(WHAT NEEDS TO BE DONE): In the entries below, every line with the string "CommentTok" is to be reported.

>>

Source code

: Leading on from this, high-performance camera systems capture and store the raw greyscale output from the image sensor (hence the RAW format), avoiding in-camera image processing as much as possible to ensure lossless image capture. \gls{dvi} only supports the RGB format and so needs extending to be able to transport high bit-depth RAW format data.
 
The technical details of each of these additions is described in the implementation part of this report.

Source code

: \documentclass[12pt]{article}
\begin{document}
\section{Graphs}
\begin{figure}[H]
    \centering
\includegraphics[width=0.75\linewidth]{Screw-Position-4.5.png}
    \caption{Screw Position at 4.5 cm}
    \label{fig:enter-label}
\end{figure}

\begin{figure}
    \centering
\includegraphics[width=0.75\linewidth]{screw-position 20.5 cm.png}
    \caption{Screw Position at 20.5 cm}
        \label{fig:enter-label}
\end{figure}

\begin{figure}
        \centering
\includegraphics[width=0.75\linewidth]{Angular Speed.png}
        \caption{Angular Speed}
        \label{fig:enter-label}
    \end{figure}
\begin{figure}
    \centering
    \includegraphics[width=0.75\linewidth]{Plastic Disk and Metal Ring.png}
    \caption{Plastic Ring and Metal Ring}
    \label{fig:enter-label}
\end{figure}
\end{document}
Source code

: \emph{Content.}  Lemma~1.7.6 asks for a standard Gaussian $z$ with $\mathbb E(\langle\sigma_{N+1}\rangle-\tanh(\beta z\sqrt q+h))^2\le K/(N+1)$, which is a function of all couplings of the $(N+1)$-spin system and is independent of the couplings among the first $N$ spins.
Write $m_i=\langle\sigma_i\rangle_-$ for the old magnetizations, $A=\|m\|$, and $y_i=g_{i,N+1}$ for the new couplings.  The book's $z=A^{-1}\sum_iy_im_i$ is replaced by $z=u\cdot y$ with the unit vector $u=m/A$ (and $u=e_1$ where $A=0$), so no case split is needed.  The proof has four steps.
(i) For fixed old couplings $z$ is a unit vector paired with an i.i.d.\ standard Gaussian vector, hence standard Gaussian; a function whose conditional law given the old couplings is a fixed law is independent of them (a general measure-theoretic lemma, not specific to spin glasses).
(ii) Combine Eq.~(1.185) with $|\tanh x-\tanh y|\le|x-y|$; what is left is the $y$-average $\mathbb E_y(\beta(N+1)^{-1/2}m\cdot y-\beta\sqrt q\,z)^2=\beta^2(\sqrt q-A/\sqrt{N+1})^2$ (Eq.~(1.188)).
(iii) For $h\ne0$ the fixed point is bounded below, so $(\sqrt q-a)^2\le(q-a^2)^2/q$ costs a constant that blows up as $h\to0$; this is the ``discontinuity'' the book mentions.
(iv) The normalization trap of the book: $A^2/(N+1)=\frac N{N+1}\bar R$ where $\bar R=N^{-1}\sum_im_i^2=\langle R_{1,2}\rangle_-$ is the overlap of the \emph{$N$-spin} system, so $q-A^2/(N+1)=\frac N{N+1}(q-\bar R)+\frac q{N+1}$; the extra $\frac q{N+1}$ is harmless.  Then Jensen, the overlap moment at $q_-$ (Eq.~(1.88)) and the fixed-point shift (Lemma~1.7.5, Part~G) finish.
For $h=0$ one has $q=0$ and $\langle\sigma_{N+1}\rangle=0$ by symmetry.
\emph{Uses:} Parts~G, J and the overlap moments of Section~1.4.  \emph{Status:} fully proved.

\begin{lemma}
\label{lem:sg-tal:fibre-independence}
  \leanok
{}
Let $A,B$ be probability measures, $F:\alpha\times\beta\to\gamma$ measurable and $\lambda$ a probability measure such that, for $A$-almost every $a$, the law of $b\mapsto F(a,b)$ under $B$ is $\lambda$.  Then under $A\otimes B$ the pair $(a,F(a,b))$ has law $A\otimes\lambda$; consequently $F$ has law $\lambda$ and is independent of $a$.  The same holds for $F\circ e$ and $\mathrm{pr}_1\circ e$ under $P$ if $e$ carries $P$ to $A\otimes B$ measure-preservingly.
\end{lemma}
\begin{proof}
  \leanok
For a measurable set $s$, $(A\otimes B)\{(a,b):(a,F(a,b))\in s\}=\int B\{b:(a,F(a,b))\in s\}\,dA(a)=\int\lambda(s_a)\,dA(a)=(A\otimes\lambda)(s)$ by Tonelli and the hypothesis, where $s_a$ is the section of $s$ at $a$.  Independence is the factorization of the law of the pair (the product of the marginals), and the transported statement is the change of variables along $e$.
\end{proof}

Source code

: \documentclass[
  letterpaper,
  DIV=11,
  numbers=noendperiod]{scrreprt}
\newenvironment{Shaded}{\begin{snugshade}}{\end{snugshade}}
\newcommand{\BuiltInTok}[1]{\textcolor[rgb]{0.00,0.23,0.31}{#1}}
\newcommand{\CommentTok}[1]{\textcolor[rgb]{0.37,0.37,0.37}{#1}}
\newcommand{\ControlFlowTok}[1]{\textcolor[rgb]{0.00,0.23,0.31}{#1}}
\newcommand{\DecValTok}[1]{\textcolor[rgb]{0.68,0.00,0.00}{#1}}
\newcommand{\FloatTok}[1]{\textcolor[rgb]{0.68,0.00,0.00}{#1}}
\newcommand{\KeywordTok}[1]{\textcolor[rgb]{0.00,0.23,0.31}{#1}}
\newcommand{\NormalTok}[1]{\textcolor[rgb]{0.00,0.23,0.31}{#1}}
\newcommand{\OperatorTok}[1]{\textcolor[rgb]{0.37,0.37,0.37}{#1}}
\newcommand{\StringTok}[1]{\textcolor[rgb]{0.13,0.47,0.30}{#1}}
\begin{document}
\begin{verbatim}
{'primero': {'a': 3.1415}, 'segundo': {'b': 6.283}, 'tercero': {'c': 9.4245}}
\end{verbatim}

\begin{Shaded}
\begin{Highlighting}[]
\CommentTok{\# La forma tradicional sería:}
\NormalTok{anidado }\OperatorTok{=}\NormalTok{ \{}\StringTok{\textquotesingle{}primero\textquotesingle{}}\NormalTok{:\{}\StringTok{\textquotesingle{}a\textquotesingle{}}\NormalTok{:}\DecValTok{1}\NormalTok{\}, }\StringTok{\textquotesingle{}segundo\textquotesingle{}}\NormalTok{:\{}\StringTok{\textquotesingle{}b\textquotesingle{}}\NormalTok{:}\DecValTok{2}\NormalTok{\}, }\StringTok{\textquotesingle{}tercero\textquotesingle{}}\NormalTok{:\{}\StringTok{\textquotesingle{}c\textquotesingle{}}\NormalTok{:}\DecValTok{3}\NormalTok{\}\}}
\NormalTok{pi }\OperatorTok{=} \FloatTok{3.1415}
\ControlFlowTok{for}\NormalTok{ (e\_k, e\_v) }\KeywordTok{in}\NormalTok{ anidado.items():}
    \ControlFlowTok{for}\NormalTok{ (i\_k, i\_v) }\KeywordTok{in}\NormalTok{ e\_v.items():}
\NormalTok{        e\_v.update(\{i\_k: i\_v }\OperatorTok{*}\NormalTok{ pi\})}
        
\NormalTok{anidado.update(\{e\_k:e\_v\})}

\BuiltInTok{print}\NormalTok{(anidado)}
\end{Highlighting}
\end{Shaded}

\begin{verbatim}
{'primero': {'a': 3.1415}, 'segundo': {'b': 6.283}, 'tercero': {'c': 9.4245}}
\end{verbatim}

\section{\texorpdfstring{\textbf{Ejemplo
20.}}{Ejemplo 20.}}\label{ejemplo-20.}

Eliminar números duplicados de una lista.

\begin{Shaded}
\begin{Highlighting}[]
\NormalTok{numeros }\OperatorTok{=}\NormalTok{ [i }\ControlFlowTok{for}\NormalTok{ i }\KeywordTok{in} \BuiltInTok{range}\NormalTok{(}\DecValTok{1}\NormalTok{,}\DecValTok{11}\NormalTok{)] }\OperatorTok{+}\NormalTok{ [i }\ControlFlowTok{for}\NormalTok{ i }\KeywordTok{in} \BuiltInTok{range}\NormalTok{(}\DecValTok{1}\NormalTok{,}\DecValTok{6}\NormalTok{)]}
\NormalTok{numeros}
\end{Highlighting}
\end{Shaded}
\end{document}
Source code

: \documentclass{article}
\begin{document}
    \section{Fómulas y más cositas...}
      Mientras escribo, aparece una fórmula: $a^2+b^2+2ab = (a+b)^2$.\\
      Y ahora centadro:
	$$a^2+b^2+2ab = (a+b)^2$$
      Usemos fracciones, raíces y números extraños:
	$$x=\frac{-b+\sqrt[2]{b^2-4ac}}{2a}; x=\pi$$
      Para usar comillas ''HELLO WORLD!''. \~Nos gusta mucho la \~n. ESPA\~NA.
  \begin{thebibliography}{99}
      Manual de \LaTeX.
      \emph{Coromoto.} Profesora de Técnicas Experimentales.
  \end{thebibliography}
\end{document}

<<

(WRITTEN ANSWER):
\newcommand{\CommentTok}[1]{\textcolor[rgb]{0.37,0.37,0.37}{#1}}
\CommentTok{\# La forma tradicional sería:}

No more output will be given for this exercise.